--- Records for processing Enclosed Below ---

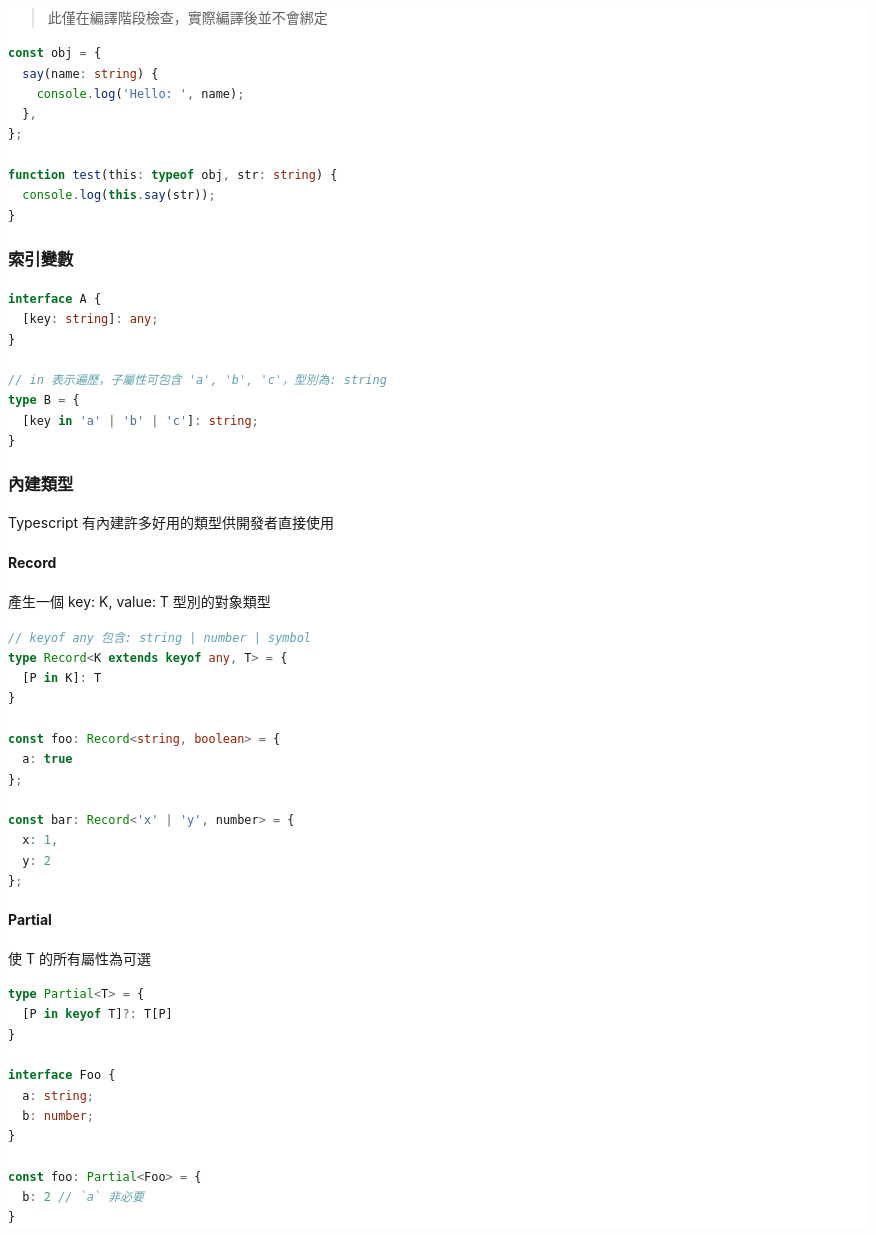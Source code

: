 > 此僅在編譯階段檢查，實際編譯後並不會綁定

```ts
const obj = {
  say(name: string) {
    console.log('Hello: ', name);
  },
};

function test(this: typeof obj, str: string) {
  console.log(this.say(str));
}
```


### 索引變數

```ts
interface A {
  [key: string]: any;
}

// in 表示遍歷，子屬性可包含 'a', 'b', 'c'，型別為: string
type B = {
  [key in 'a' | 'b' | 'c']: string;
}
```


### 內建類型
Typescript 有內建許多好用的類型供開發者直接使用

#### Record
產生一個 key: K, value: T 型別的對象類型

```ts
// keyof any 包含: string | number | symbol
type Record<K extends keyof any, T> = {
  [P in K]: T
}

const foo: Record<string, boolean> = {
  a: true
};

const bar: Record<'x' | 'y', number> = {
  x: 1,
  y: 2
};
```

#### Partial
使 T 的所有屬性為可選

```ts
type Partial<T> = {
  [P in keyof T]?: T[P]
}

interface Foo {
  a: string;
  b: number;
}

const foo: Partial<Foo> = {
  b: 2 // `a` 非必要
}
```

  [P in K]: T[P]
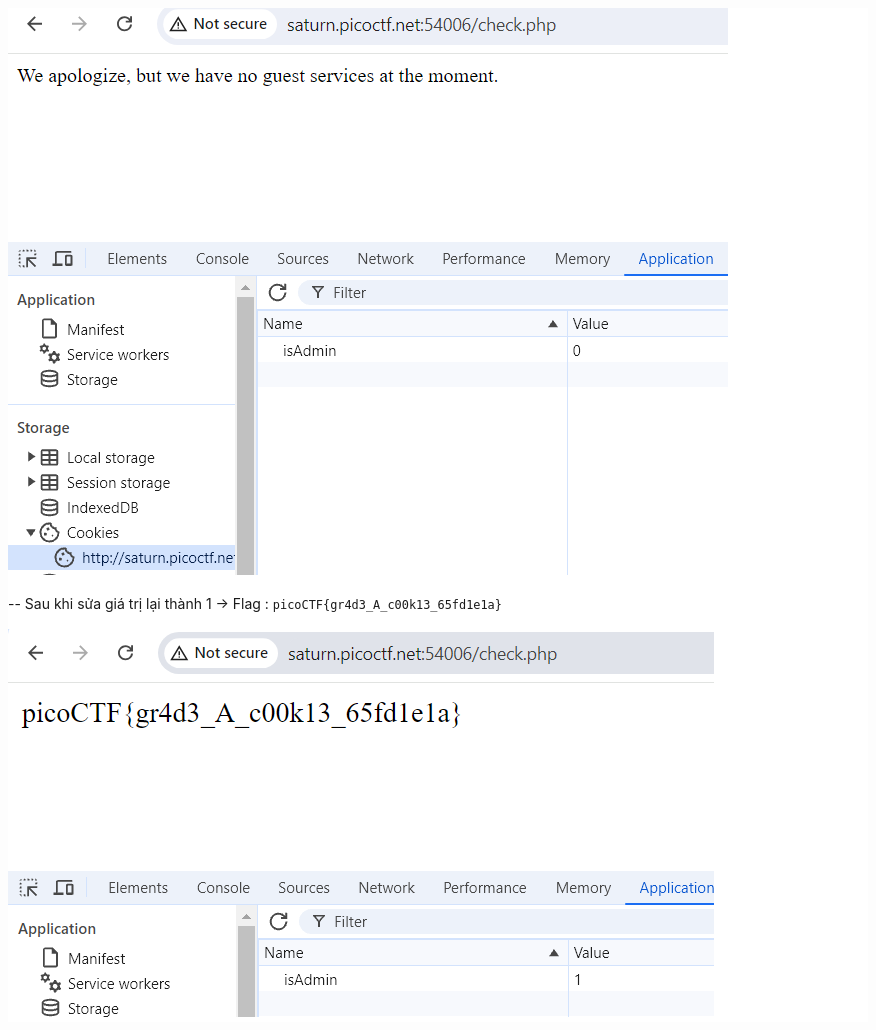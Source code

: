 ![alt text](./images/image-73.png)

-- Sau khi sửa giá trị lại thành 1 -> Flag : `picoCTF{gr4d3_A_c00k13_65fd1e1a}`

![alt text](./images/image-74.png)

--- End of Enclosed Records for processing ---

> **Instructions to follow**:
In case the records contain pictures, keep those out and repeat the rest exactly.

> **Answer box**:
Source code

: > 此僅在編譯階段檢查，實際編譯後並不會綁定

```ts
const obj = {
  say(name: string) {
    console.log('Hello: ', name);
  },
};

function test(this: typeof obj, str: string) {
  console.log(this.say(str));
}
```


### 索引變數

```ts
interface A {
  [key: string]: any;
}

// in 表示遍歷，子屬性可包含 'a', 'b', 'c'，型別為: string
type B = {
  [key in 'a' | 'b' | 'c']: string;
}
```


### 內建類型
Typescript 有內建許多好用的類型供開發者直接使用

#### Record
產生一個 key: K, value: T 型別的對象類型

```ts
// keyof any 包含: string | number | symbol
type Record<K extends keyof any, T> = {
  [P in K]: T
}

const foo: Record<string, boolean> = {
  a: true
};

const bar: Record<'x' | 'y', number> = {
  x: 1,
  y: 2
};
```

#### Partial
使 T 的所有屬性為可選

```ts
type Partial<T> = {
  [P in keyof T]?: T[P]
}

interface Foo {
  a: string;
  b: number;
}

const foo: Partial<Foo> = {
  b: 2 // `a` 非必要
}
```

  [P in K]: T[P]
Source code

: ![alt text](./images/image-73.png)

-- Sau khi sửa giá trị lại thành 1 -> Flag : `picoCTF{gr4d3_A_c00k13_65fd1e1a}`

![alt text](./images/image-74.png)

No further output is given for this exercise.